Quando procuramos analisar nas entrevistas como se deu a constituição dos agentes do segundo projeto de modernização de modo a confrontar e validar os dados que temos sobre sua composição formal, nos deparamos com uma divisão do trabalho e a constatação de um conflito. Os funcionários do 2° plano eram os que empreenderam e conceberam o projeto, e convocaram os funcionários do 3° e 4° planos, que, por sua vez, foram os que realizaram os trabalhos.

No conjunto das entrevistas com os funcionários do 2° plano, constatamos indícios de que havia algum tipo de resistência à modernização: por um lado, nem todos eles eram a favor e estavam empenhados para que o projeto fosse realizado e, por outro, havia um tipo de impulso decisivo de alguns deles para a sua concretização. Ou seja, a modernização, não

nasceu do acordo passivo e unívoco dos agentes do alto escalão da empresa. Havia algum tipo de resistência por parte do corpo gerencial no caso do primeiro projeto de modernização (a), e indiferença de alguns funcionários do alto escalão no caso do segundo projeto de modernização (b).

(a) “Tinha 5 projetos ou planos [primeiro projeto de modernização] para que quando o cara comprasse a empresa, ele olhasse e falava: ‘pô essa empresa ela está na parte técnica equacionada, bem na parte comercial, na parte de RH tá bem e ela tem um conjunto de indicadores para aferir produtividade, para estimular o desempenho, inclusive remuneração por desempenho previa lá. Você previa penalizações, responsabilidades […]. O cara tinha que propor metas; se ele não cumprisse seria penalizado, se ele cumprisse seriam premiado. Isso gerou um negócio… incomodava muita gente, falava: ‘e se o sujeito propõem, e não cumpre?’ Bom, de alguma maneira ele tem que ser penalizado. E todo mundo ficava meio assim: ‘como?’ Na cultura da estatal era meio assim; não deu, não deu e vira a página” (Ex-funcionário do alto escalão92).
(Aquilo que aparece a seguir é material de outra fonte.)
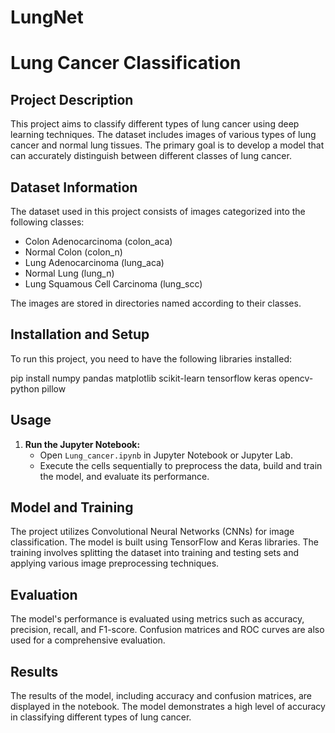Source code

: # LungNet

# Lung Cancer Classification

## Project Description

This project aims to classify different types of lung cancer using deep learning techniques. The dataset includes images of various types of lung cancer and normal lung tissues. The primary goal is to develop a model that can accurately distinguish between different classes of lung cancer.

## Dataset Information

The dataset used in this project consists of images categorized into the following classes:
- Colon Adenocarcinoma (colon_aca)
- Normal Colon (colon_n)
- Lung Adenocarcinoma (lung_aca)
- Normal Lung (lung_n)
- Lung Squamous Cell Carcinoma (lung_scc)

The images are stored in directories named according to their classes.

## Installation and Setup

To run this project, you need to have the following libraries installed:


pip install numpy pandas matplotlib scikit-learn tensorflow keras opencv-python pillow

## Usage


1. **Run the Jupyter Notebook:**
   - Open `Lung_cancer.ipynb` in Jupyter Notebook or Jupyter Lab.
   - Execute the cells sequentially to preprocess the data, build and train the model, and evaluate its performance.

## Model and Training

The project utilizes Convolutional Neural Networks (CNNs) for image classification. The model is built using TensorFlow and Keras libraries. The training involves splitting the dataset into training and testing sets and applying various image preprocessing techniques.

## Evaluation

The model's performance is evaluated using metrics such as accuracy, precision, recall, and F1-score. Confusion matrices and ROC curves are also used for a comprehensive evaluation.

## Results

The results of the model, including accuracy and confusion matrices, are displayed in the notebook. The model demonstrates a high level of accuracy in classifying different types of lung cancer.
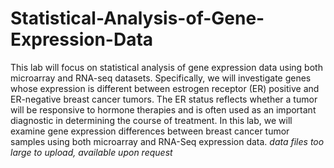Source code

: # Statistical-Analysis-of-Gene-Expression-Data
This lab will focus on statistical analysis of gene expression data using both microarray and RNA-seq datasets. Specifically, we will investigate genes whose expression is different between estrogen receptor (ER) positive and ER-negative breast cancer tumors. The ER status reflects whether a tumor will be responsive to hormone therapies and is often used as an important diagnostic in determining the course of treatment. In this lab, we will examine gene expression differences between breast cancer tumor samples using both microarray and RNA-Seq expression data.
*data files too large to upload, available upon request*
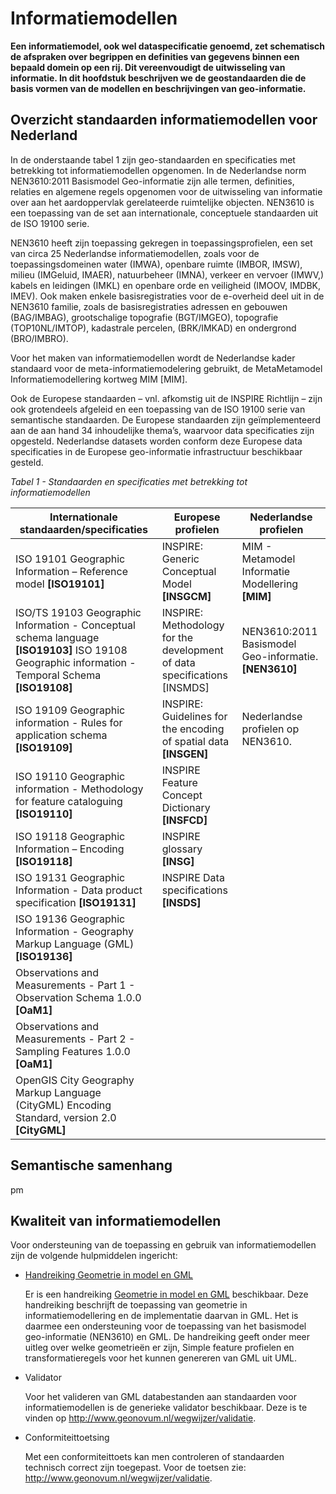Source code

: # Informatiemodellen

**Een informatiemodel, ook wel dataspecificatie genoemd, zet schematisch de
afspraken over begrippen en definities van gegevens binnen een bepaald domein op
een rij. Dit vereenvoudigt de uitwisseling van informatie. In dit hoofdstuk
beschrijven we de geostandaarden die de basis vormen van de modellen en
beschrijvingen van geo-informatie.**

## 

## Overzicht standaarden informatiemodellen voor Nederland

In de onderstaande tabel 1 zijn geo-standaarden en specificaties met betrekking
tot informatiemodellen opgenomen. In de Nederlandse norm NEN3610:2011 Basismodel
Geo-informatie zijn alle termen, definities, relaties en algemene regels
opgenomen voor de uitwisseling van informatie over aan het aardoppervlak
gerelateerde ruimtelijke objecten. NEN3610 is een toepassing van de set aan
internationale, conceptuele standaarden uit de ISO 19100 serie.

NEN3610 heeft zijn toepassing gekregen in toepassingsprofielen, een set van
circa 25 Nederlandse informatiemodellen, zoals voor de toepassingsdomeinen water
(IMWA), openbare ruimte (IMBOR, IMSW), milieu (IMGeluid, IMAER), natuurbeheer
(IMNA), verkeer en vervoer (IMWV,) kabels en leidingen (IMKL) en openbare orde
en veiligheid (IMOOV, IMDBK, IMEV). Ook maken enkele basisregistraties voor de
e-overheid deel uit in de NEN3610 familie, zoals de basisregistraties adressen
en gebouwen (BAG/IMBAG), grootschalige topografie (BGT/IMGEO), topografie
(TOP10NL/IMTOP), kadastrale percelen, (BRK/IMKAD) en ondergrond (BRO/IMBRO).

Voor het maken van informatiemodellen wordt de Nederlandse kader standaard voor
de meta-informatiemodelering gebruikt, de MetaMetamodel Informatiemodellering
kortweg MIM [MIM].

Ook de Europese standaarden – vnl. afkomstig uit de INSPIRE Richtlijn – zijn ook
grotendeels afgeleid en een toepassing van de ISO 19100 serie van semantische
standaarden. De Europese standaarden zijn geïmplementeerd aan de aan hand 34
inhoudelijke thema’s, waarvoor data specificaties zijn opgesteld. Nederlandse
datasets worden conform deze Europese data specificaties in de Europese
geo-informatie infrastructuur beschikbaar gesteld.

*Tabel 1 - Standaarden en specificaties met betrekking tot informatiemodellen*

| **Internationale standaarden/specificaties**                                                                                                     | **Europese profielen**                                                   | **Nederlandse profielen**                             |
|--------------------------------------------------------------------------------------------------------------------------------------------------|--------------------------------------------------------------------------|-------------------------------------------------------|
| ISO 19101 Geographic Information – Reference model **[ISO19101]**                                                                                | INSPIRE: Generic Conceptual Model **[INSGCM]**                           | MIM - Metamodel Informatie Modellering **[MIM]**      |
| ISO/TS 19103 Geographic Information - Conceptual schema language **[ISO19103]** ISO 19108 Geographic information -Temporal Schema **[ISO19108]** | INSPIRE: Methodology for the development of data specifications [INSMDS] | NEN3610:2011 Basismodel Geo-informatie. **[NEN3610]** |
| ISO 19109 Geographic information - Rules for application schema **[ISO19109]**                                                                   | INSPIRE: Guidelines for the encoding of spatial data **[INSGEN]**        | Nederlandse profielen op NEN3610.                     |
| ISO 19110 Geographic information - Methodology for feature cataloguing **[ISO19110]**                                                            | INSPIRE Feature Concept Dictionary **[INSFCD]**                          |                                                       |
| ISO 19118 Geographic Information – Encoding **[ISO19118]**                                                                                       | INSPIRE glossary **[INSG]**                                              |                                                       |
| ISO 19131 Geographic Information - Data product specification **[ISO19131]**                                                                     | INSPIRE Data specifications **[INSDS]**                                  |                                                       |
| ISO 19136 Geographic Information - Geography Markup Language (GML) **[ISO19136]**                                                                |                                                                          |                                                       |
| Observations and Measurements - Part 1 - Observation Schema 1.0.0 **[OaM1]**                                                                     |                                                                          |                                                       |
| Observations and Measurements - Part 2 - Sampling Features 1.0.0 **[OaM1]**                                                                      |                                                                          |                                                       |
| OpenGIS City Geography Markup Language (CityGML) Encoding Standard, version 2.0 **[CityGML]**                                                    |                                                                          |                                                       |

## 

## Semantische samenhang

pm

## Kwaliteit van informatiemodellen

Voor ondersteuning van de toepassing en gebruik van informatiemodellen zijn de
volgende hulpmiddelen ingericht:

-   [Handreiking Geometrie in model en
    GML](https://docs.geostandaarden.nl/nen3610/gimeg/)

    Er is een handreiking [Geometrie in model en
    GML](https://docs.geostandaarden.nl/nen3610/gimeg/) beschikbaar. Deze
    handreiking beschrijft de toepassing van geometrie in informatiemodellering
    en de implementatie daarvan in GML. Het is daarmee een ondersteuning voor de
    toepassing van het basismodel geo-informatie (NEN3610) en GML. De
    handreiking geeft onder meer uitleg over welke geometrieën er zijn, Simple
    feature profielen en transformatieregels voor het kunnen genereren van GML
    uit UML.

-   Validator

    Voor het valideren van GML databestanden aan standaarden voor
    informatiemodellen is de generieke validator beschikbaar. Deze is te vinden
    op <http://www.geonovum.nl/wegwijzer/validatie>.

-   Conformiteittoetsing

    Met een conformiteittoets kan men controleren of standaarden technisch
    correct zijn toegepast. Voor de toetsen zie:
    <http://www.geonovum.nl/wegwijzer/validatie>.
(b) “Na realidade é complicado o que eu vou falar. Existiam algumas apostas. Existia quem apostava que o projeto... Eu acreditava nesse projeto, dessa reengenharia toda [segundo projeto de modernização]. Eu achava que isso ia ser uma coisa necessária que iria acontecer de uma forma ou de outra. E tinha aqueles que acham que não iria ter nem privatização e que esse projeto iria falir. Então, na realidade existia os que apostavam em ir e os que empurravam os outros para ir entendeu, para não estar dentro […]. Os grandes, essas pessoas que tinham mais influência política na empresa, nenhuma foi. […] As pessoas que eram do corpo gerencial ligada ao partido que governava votaram nos outros. […] O pessoal talvez apostasse que ficando na linha de frente teria maior sucesso: nas regionais, nas áreas descentralizadas, fora do projeto. Porque o projeto estava trabalhando para dentro, quer dizer, a vida da empresa continuou fora” (Engenheiro, funcionário do alto escalão).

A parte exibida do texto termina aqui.